If you need a social butterfly for anything, my husband is king. The man does not know a stranger and if you so much as glance his way, you are now a friend. Even more than that, he does not catagorize people. He has an amazing ability to see all people on an even playing field. I know many of us attempt this, and many succeed to a great degree, but my husband? It doesn't even enter his mind. Been to prison? He doesn't care. It's all about who you are now. ALL about who you are now. Make six figures? He'll sit you right by his prison friend at the table never thinking you might not be friends. I LOVE that about him. He's the ultimate unsnob. Now don't get me wrong, he's not completely stupid about this. He knows not all people are on the up and up, moral, or good people to hang out with. The thing is, he has absolutely no concept of judging people according to their money or lack thereof. He has no concept of judging people based on their past, no matter how horrendous. He's one of a kind and I've learned a lot from him.
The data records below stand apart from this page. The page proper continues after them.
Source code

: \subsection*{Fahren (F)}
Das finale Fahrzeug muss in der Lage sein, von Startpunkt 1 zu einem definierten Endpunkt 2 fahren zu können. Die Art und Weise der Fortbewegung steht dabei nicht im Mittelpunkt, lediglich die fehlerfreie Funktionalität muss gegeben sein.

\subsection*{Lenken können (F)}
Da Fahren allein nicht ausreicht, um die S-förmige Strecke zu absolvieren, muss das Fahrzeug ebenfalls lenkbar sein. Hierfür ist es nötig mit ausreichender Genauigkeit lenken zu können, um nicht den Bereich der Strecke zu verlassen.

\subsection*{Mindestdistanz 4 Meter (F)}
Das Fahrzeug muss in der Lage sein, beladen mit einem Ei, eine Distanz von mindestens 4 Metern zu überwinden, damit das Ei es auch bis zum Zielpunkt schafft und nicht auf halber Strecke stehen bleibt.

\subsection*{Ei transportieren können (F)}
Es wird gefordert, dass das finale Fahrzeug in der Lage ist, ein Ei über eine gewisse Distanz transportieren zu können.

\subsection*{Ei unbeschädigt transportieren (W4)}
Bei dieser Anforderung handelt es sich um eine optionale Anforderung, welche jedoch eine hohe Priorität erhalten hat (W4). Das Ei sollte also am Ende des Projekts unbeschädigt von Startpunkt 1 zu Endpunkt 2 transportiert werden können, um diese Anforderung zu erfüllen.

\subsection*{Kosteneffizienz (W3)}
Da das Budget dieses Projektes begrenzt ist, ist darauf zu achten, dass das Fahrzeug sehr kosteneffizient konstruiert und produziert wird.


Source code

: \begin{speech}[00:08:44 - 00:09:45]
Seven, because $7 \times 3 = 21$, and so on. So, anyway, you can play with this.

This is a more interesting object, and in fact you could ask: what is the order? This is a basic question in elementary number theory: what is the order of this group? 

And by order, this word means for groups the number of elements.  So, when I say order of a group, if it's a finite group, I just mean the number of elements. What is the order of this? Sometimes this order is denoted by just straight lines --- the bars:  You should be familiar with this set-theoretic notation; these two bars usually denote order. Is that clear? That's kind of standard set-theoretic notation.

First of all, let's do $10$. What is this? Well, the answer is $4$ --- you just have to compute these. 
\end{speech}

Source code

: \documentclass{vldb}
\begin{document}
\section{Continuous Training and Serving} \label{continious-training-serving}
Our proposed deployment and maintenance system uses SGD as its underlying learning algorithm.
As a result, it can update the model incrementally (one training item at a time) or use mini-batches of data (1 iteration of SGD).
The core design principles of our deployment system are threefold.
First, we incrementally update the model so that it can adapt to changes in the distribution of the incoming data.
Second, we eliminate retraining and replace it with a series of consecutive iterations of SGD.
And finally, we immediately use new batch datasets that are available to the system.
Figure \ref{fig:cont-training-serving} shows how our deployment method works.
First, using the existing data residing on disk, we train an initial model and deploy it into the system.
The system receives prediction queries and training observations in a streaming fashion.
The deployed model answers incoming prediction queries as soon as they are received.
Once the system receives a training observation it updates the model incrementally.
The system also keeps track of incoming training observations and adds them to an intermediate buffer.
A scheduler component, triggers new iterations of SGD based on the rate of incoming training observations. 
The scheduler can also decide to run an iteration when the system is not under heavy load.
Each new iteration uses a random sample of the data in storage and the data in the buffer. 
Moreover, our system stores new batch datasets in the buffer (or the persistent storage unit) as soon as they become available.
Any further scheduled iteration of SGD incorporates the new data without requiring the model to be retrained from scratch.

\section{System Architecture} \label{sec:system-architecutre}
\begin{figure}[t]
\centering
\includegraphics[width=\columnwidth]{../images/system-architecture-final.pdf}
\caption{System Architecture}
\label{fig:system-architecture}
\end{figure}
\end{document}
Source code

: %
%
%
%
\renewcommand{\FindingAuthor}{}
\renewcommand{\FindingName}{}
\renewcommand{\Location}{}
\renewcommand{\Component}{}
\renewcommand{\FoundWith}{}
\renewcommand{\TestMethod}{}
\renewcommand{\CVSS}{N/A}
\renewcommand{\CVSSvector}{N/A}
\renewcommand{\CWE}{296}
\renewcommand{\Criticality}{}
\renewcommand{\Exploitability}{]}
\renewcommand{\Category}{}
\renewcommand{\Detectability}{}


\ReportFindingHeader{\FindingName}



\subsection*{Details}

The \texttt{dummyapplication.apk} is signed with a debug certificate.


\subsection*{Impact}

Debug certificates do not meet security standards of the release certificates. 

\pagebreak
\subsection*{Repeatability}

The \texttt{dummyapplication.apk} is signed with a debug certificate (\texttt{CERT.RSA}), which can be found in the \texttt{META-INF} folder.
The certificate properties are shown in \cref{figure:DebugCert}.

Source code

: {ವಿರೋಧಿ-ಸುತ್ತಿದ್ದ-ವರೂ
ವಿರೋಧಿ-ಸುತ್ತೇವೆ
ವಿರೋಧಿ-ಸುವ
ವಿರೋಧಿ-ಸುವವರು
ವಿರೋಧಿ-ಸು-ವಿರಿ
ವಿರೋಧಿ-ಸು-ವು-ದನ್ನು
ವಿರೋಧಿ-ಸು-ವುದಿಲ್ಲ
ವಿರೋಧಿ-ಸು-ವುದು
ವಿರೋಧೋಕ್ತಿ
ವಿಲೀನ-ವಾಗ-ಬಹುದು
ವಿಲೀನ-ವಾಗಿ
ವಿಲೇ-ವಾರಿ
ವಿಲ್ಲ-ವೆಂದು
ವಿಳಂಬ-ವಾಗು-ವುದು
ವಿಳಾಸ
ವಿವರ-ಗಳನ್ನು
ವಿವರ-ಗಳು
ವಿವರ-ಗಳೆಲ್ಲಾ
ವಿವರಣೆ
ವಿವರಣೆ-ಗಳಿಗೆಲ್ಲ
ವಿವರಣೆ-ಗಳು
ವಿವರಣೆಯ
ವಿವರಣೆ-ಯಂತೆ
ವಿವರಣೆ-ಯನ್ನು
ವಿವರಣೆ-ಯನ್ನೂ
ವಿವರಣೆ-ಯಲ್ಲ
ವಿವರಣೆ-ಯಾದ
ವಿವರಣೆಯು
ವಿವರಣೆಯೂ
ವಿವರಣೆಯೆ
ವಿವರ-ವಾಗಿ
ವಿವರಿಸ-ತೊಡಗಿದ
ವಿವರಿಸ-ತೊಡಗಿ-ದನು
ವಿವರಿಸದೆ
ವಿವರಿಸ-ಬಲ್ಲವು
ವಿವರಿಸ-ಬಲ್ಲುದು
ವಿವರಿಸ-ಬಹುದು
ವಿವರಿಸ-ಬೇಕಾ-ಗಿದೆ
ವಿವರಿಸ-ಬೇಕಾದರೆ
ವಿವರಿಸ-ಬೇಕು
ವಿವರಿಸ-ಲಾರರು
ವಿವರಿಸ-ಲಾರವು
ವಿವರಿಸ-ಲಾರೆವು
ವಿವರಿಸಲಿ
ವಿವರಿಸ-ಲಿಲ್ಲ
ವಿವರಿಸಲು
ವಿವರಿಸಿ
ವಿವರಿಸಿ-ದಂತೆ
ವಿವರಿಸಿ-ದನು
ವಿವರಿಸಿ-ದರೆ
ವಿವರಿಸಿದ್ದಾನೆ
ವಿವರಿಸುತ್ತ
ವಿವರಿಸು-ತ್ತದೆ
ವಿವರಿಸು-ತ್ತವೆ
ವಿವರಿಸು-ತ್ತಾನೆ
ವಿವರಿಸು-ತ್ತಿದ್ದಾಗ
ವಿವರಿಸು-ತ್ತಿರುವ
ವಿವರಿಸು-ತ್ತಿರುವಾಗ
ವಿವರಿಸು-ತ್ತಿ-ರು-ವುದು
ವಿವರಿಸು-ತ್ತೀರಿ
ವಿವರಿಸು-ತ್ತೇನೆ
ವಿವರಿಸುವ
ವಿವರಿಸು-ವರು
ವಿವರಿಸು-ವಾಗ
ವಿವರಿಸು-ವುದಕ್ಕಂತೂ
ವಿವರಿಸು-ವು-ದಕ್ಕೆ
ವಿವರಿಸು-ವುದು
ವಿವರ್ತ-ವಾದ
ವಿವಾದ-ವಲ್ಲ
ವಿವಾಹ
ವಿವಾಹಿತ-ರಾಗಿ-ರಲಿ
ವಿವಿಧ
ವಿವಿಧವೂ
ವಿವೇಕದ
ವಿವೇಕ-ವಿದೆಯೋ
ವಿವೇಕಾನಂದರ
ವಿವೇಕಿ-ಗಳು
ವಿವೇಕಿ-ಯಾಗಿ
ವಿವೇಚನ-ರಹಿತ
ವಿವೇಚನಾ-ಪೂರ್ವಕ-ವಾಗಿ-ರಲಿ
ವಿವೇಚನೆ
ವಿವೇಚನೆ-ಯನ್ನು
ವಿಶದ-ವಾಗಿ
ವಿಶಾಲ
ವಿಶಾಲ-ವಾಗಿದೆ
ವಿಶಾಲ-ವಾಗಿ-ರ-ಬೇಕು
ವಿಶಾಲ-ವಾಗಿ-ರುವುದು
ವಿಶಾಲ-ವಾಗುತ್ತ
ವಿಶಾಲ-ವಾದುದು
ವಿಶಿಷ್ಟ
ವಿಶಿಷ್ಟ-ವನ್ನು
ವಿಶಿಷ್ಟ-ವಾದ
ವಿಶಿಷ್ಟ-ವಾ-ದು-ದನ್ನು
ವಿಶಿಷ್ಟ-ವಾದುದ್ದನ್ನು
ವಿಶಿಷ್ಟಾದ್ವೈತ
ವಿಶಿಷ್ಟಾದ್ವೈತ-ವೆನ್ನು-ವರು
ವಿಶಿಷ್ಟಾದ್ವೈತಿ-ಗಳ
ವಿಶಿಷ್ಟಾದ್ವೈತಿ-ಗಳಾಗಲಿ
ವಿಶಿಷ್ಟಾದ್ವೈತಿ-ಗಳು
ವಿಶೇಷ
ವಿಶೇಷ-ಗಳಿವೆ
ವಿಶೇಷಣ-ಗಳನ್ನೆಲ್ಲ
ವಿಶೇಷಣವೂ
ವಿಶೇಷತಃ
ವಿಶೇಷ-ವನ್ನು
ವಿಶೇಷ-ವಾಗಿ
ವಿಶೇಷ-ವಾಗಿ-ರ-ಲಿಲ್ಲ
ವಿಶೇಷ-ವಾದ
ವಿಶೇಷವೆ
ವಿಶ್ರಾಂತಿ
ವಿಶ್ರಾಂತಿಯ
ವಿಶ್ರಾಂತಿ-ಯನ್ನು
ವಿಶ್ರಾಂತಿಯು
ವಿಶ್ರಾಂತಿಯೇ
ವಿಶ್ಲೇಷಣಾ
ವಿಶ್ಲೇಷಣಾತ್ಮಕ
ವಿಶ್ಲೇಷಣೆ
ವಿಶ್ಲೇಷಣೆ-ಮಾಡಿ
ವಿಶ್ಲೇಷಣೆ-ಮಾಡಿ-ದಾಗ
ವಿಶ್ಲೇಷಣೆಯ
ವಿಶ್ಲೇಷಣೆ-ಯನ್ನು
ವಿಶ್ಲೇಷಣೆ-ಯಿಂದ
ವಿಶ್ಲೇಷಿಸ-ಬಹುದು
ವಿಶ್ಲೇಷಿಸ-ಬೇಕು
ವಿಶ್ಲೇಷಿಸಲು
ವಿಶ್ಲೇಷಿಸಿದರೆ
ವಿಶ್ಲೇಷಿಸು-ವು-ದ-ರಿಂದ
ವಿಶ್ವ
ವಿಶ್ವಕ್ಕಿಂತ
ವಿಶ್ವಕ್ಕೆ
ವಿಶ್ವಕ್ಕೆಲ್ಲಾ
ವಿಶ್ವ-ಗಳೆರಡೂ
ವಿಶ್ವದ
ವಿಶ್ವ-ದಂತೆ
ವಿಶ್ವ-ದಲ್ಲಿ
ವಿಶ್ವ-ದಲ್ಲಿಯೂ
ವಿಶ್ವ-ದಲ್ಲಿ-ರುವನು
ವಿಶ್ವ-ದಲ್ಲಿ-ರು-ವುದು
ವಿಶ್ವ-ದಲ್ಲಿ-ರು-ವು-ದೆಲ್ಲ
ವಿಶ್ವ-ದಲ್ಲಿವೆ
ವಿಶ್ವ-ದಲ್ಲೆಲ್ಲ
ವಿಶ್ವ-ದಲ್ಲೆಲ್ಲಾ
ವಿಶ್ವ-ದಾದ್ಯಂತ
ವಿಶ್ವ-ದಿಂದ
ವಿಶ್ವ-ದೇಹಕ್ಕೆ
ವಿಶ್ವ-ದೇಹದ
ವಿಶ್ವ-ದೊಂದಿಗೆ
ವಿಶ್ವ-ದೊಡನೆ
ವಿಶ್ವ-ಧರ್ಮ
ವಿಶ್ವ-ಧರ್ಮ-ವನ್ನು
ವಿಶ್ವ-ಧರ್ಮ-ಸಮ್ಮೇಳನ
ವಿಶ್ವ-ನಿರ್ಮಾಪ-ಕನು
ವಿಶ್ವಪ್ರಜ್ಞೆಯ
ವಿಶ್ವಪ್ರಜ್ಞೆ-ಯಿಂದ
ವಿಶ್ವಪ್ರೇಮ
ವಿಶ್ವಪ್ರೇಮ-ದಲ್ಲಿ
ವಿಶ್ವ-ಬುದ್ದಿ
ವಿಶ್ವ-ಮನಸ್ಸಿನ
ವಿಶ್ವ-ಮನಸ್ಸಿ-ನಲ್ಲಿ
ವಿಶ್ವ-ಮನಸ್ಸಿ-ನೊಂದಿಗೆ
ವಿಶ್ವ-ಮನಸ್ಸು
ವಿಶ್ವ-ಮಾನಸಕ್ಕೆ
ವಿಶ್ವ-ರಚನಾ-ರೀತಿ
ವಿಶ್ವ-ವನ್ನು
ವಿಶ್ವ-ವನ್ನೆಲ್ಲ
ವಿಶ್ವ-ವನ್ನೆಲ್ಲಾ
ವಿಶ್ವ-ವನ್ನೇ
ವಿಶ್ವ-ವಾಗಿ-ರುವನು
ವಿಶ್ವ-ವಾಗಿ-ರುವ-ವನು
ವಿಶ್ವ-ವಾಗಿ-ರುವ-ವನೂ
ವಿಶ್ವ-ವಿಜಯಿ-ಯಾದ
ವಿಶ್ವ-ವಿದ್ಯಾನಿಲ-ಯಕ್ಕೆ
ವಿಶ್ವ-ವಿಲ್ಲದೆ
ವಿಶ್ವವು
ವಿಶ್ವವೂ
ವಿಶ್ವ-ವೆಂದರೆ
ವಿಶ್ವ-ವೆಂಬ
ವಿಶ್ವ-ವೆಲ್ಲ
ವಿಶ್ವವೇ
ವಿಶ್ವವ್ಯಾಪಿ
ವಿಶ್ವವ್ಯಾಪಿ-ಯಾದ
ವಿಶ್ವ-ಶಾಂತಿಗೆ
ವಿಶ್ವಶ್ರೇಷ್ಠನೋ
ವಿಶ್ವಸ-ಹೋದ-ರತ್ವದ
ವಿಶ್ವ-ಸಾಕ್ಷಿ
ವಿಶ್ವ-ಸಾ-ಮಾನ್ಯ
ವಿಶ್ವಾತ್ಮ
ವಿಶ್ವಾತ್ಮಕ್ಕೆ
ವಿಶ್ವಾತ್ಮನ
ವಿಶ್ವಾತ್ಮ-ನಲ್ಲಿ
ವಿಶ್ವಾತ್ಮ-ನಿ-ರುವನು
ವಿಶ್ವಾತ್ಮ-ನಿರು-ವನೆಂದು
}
All said and done, my husband is a pretty good guy. He trusts me implicitly. He's never jealous of me being around other men. I know I can dance with someone, eat with someone, catch a ride with someone without him getting jealous or suspicious. We host college boys in the summer. I've gone out with them to a nightclub and come home in the wee hours. (well, I did once anyway). All he wanted to know was if we had a good time. He knows I would not betray him. I've heard people say "I know my husband loves me because he's so jealous of me being around other men". I'm the opposite. I know my husband loves me because he trusts me to be around other men. To me, love and trust go hand in hand. As the good book says, "Love is not jealous....". Admittedly, when I've danced with other men, he's been with me. But if I thought a man had serious designs on me, I wouldn't dance with him. My husband knows that. In fact, I'd avoid that person like the plague. It'd be stupid to wallow in temptation.

Not only does my husband trust me implicitly, but I trust him also. He's a trustworthy guy. He dances with other girls, hugs them, talks to them etc. I don't feel jealousy because well, I dunno, I just don't feel the need. These are all the activities of a friend. I don't think either of us would be willing to give up what we have. It's nice to have trust. And as I told my husband, why would I want to start all over with someone else when I just about have you trained? :<)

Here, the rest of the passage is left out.